Where BreatheWorks fits

BreatheWorks is a speech-language pathology practice built around a whole-patient, root-cause approach—helping patients from infancy to geriatrics improve how they sleep, breathe, talk, eat, and feel. Clinical care can include speech/voice services, feeding/swallowing, orofacial myofunctional therapy (OMT/OMD), and TMJ support, with screening for contributing factors such as oral posture, airway stability, and sleep patterns when relevant to the patient’s goals.

BreatheWorks offers both in-person clinics (with locations listed across states including Oregon, Washington, Texas, and Massachusetts) and secure virtual therapy designed to deliver the same patient-centered care with more scheduling flexibility.

For many patients, the process begins with a comprehensive assessment and a clear plan—including exercises and next steps tailored to the individual.

FAQ: How to Fix the /R/ Sound

What age should a child be able to say the /R/ sound?

/r/ is often a later-developing sound. What matters most is whether speech is improving overall and whether the /r/ error is persisting and impacting intelligibility or confidence.

Why can my child say /R/ in some words but not others?

Because /r/ changes with neighboring vowels. Many children need practice across multiple /r/ contexts (initial, vocalic, blends) for consistency.

How long does it take to fix the /R/ sound in speech therapy?

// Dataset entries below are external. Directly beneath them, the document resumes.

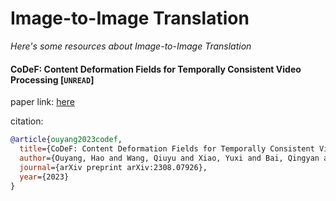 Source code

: # Image-to-Image Translation
*Here's some resources about Image-to-Image Translation*



#### CoDeF: Content Deformation Fields for Temporally Consistent Video Processing [`UNREAD`]

paper link: [here](https://arxiv.org/pdf/2308.07926)

citation: 
```bibtex
@article{ouyang2023codef,
  title={CoDeF: Content Deformation Fields for Temporally Consistent Video Processing},
  author={Ouyang, Hao and Wang, Qiuyu and Xiao, Yuxi and Bai, Qingyan and Zhang, Juntao and Zheng, Kecheng and Zhou, Xiaowei and Chen, Qifeng and Shen, Yujun},
  journal={arXiv preprint arXiv:2308.07926},
  year={2023}
}
```
     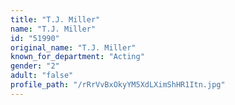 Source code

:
 ```yaml
---
title: "T.J. Miller"
name: "T.J. Miller"
id: "51990"
original_name: "T.J. Miller"
known_for_department: "Acting"
gender: "2"
adult: "false"
profile_path: "/rRrVvBxOkyYM5XdLXimShHR1Itn.jpg"
---
```

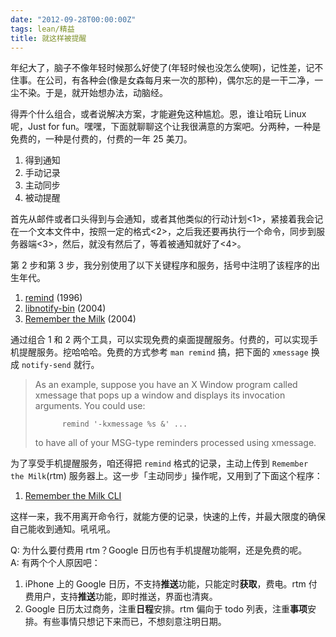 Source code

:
 ```yaml
---
date: "2012-09-28T00:00:00Z"
tags: lean/精益
title: 就这样被提醒
---
```


年纪大了，脑子不像年轻时候那么好使了(年轻时候也没怎么使啊)，记性差，记不住事。在公司，有各种会(像是女森每月来一次的那种)，偶尔忘的是一干二净，一尘不染。于是，就开始想办法，动脑经。

得弄个什么组合，或者说解决方案，才能避免这种尴尬。恩，谁让咱玩 Linux 呢，Just for fun。嘿嘿，下面就聊聊这个让我很满意的方案吧。分两种，一种是免费的，一种是付费的，付费的一年 25 美刀。

1. 得到通知
2. 手动记录
3. 主动同步
4. 被动提醒

首先从邮件或者口头得到与会通知，或者其他类似的行动计划<1>，紧接着我会记在一个文本文件中，按照一定的格式<2>，之后我还要再执行一个命令，同步到服务器端<3>，然后，就没有然后了，等着被通知就好了<4>。

第 2 步和第 3 步，我分别使用了以下关键程序和服务，括号中注明了该程序的出生年代。

1. [remind][1] (1996)
2. [libnotify-bin][2] (2004)
3. [Remember the Milk][3] (2004)

通过组合 1 和 2 两个工具，可以实现免费的桌面提醒服务。付费的，可以实现手机提醒服务。挖哈哈哈。免费的方式参考 `man remind` 搞，把下面的 `xmessage` 换成 `notify-send` 就行。

> As an example, suppose you have an X Window program called xmessage that pops up a window and displays its invocation arguments.  You could use:
> 
>           remind '-kxmessage %s &' ...
> 
> to have all of your MSG-type reminders processed using xmessage.

为了享受手机提醒服务，咱还得把 `remind` 格式的记录，主动上传到 `Remember the Milk`(rtm) 服务器上。这一步「主动同步」操作呢，又用到了下面这个程序：

1. [Remember the Milk CLI][4]

这样一来，我不用离开命令行，就能方便的记录，快速的上传，并最大限度的确保自己能收到通知。吼吼吼。

Q: 为什么要付费用 rtm？Google 日历也有手机提醒功能啊，还是免费的呢。  
A: 有两个个人原因吧：

1. iPhone 上的 Google 日历，不支持**推送**功能，只能定时**获取**，费电。rtm 付费用户，支持**推送**功能，即时推送，界面也清爽。
2. Google 日历太过商务，注重**日程**安排。rtm 偏向于 todo 列表，注重**事项**安排。有些事情只想记下来而已，不想刻意注明日期。

[1]: http://www.roaringpenguin.com/products/remind
[2]: http://packages.qa.debian.org/libn/libnotify.html
[3]: http://www.rememberthemilk.com/
[4]: http://www.davidwaring.net/projects/rtm.html
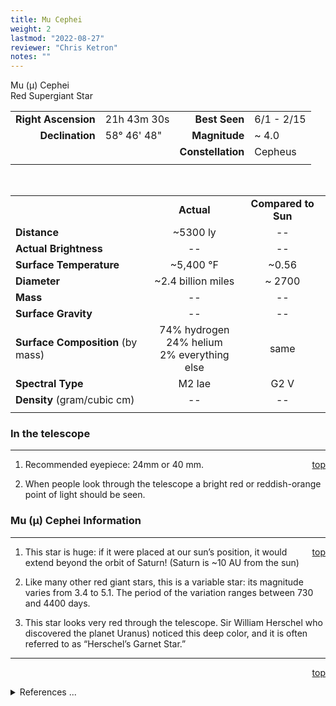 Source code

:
 ```yaml
---
title: Mu Cephei
weight: 2
lastmod: "2022-08-27"
reviewer: "Chris Ketron"
notes: ""
---
```


<script src="/js/whatsup.js"></script>
<script type="text/javascript">
	var objectName ="Mu Cephei"
	var objectDesc ="Red Supergiant Star<br/>One of the largest known stars.<br/>Located in the Constellation<br/>Cepheus"
	var objectImage=""
</script>

<span style='float:right;'><div id=whatsup></div></span>

Mu (&mu;) Cephei  
Red Supergiant Star  

|   |   |   |   |
|--:|:--|--:|:--|
|**Right Ascension**|21h 43m 30s|**Best Seen**| 6/1 - 2/15 |
|**Declination**|58&deg; 46' 48"|**Magnitude**| ~ 4.0 |
|  |  |**Constellation**|Cepheus|
|  |  |  |

<br/>

|  |  |  |
|--|:--:|:--:|
|  |**Actual**|**Compared to Sun**|
|**Distance**| ~5300 ly|--|
|**Actual Brightness**|--| -- |
|**Surface Temperature**| ~5,400 &deg;F| ~0.56 |
|**Diameter**| ~2.4 billion miles | ~ 2700 |
|**Mass**|--| -- |
|**Surface Gravity**|--|--|
|**Surface Composition** (by mass)|74% hydrogen<br>24% helium<br>2% everything else|same|
|**Spectral Type**| M2 Iae | G2 V |
|**Density** (gram/cubic cm)|--|--|
|   |   |   |

### In the telescope

---
<span style='float:right;'>[top](#)</span>

1.  Recommended eyepiece: 24mm or 40 mm.

2.  When people look through the telescope a bright red or reddish-orange point of light should be seen.

### Mu (&mu;) Cephei Information

---
<span style='float:right;'>[top](#)</span>

1.  This star is huge: if it were placed at our sun’s position, it would extend beyond the orbit of Saturn!  (Saturn is ~10 AU from the sun)

2.  Like many other red giant stars, this is a variable star: its magnitude varies from 3.4 to 5.1.  The period of the variation ranges between 730 and 4400 days.

3.  This star looks very red through the telescope.  Sir William Herschel who discovered the planet Uranus) noticed this deep color, and it is often referred to as “Herschel’s Garnet Star.”

---
<span style='float:right;'>[top](#)</span>
<br/>
<details>
<summary>References ...</summary>

|   |   |   | 
|---|---|---|
|**Item**|**Updated**|**Notes**| 
|Coordinates|2003-09-19|checks with both SIMBAD and Hipparcos|
|Distance|2003-09-19|SIMBAD and Hipparcos give 0.62 mas parallax|
|Actual Brightness| -- |   |
|Surface Temperature|2003-09-19|from The Flamsteed Collection, M stars range from 2400-3480 K; going with type M2, estimat temp at 3260 K|
|Diameter|2003-09-19|from <http://www.aavso.org/vstar/vsots/1002.shtml>|
|Mass| -- |   |
|Surface Gravity| -- |   |
|Surface Composition|2003-09-12|OK for all stars|
|Spectral Type|2003-09-19|SIMBAD and Hipparcos agree|
|Density| -– |   |
|Other Information| 2003-09-19|variable info from aavso site (see diam) garnet star info from <http://www.astro.uiuc.edu/~kaler/sow/garnet.html>|
</details>
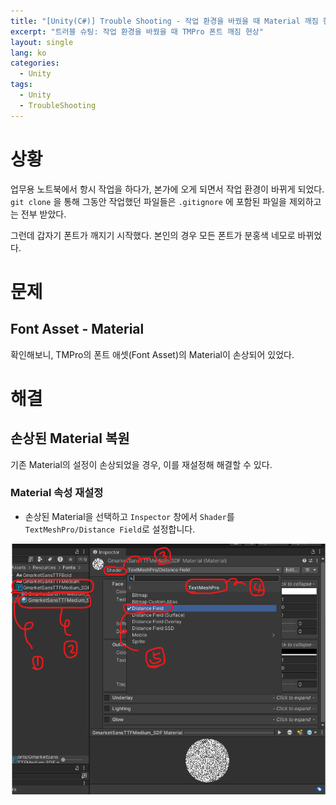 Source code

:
 ```yaml
---
title: "[Unity(C#)] Trouble Shooting - 작업 환경을 바꿨을 때 Material 깨짐 현상 발생 시"
excerpt: "트러블 슈팅: 작업 환경을 바꿨을 때 TMPro 폰트 깨짐 현상"
layout: single
lang: ko
categories:
  - Unity
tags:
  - Unity
  - TroubleShooting
---
```



# 상황

업무용 노트북에서 항시 작업을 하다가, 본가에 오게 되면서 작업 환경이 바뀌게 되었다. `git clone` 을 통해 그동안 작업했던 파일들은 `.gitignore` 에 포함된 파일을 제외하고는 전부 받았다.

그런데 갑자기 폰트가 깨지기 시작했다. 본인의 경우 모든 폰트가 분홍색 네모로 바뀌었다.

# 문제

## Font Asset - Material

확인해보니, TMPro의 폰트 애셋(Font Asset)의 Material이 손상되어 있었다.

# 해결

## 손상된 Material 복원

기존 Material의 설정이 손상되었을 경우, 이를 재설정해 해결할 수 있다.

### **Material 속성 재설정**

- 손상된 Material을 선택하고 `Inspector` 창에서 `Shader`를 `TextMeshPro/Distance Field`로 설정합니다.

![FontAssetMaterial.png](/assets/resources/Unity/FontAssetMaterial.png)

It depends on whether the child can achieve an accurate /r/ with cues, how consistent home practice is, and whether carryover is targeted. Many children learn the sound in drills before they can use it reliably in conversation.

What should I ask a speech-language pathologist about /R/ therapy?

Ask how they teach tongue posture (bunched vs retroflex), how they train carryover to conversation, what home practice should be, and how they measure progress.

Does online speech therapy work for /R/?

Often yes. /r/ can respond well to virtual speech therapy when the child can follow cues and practice consistently between sessions. Ask how teletherapy speech therapy handles feedback and carryover.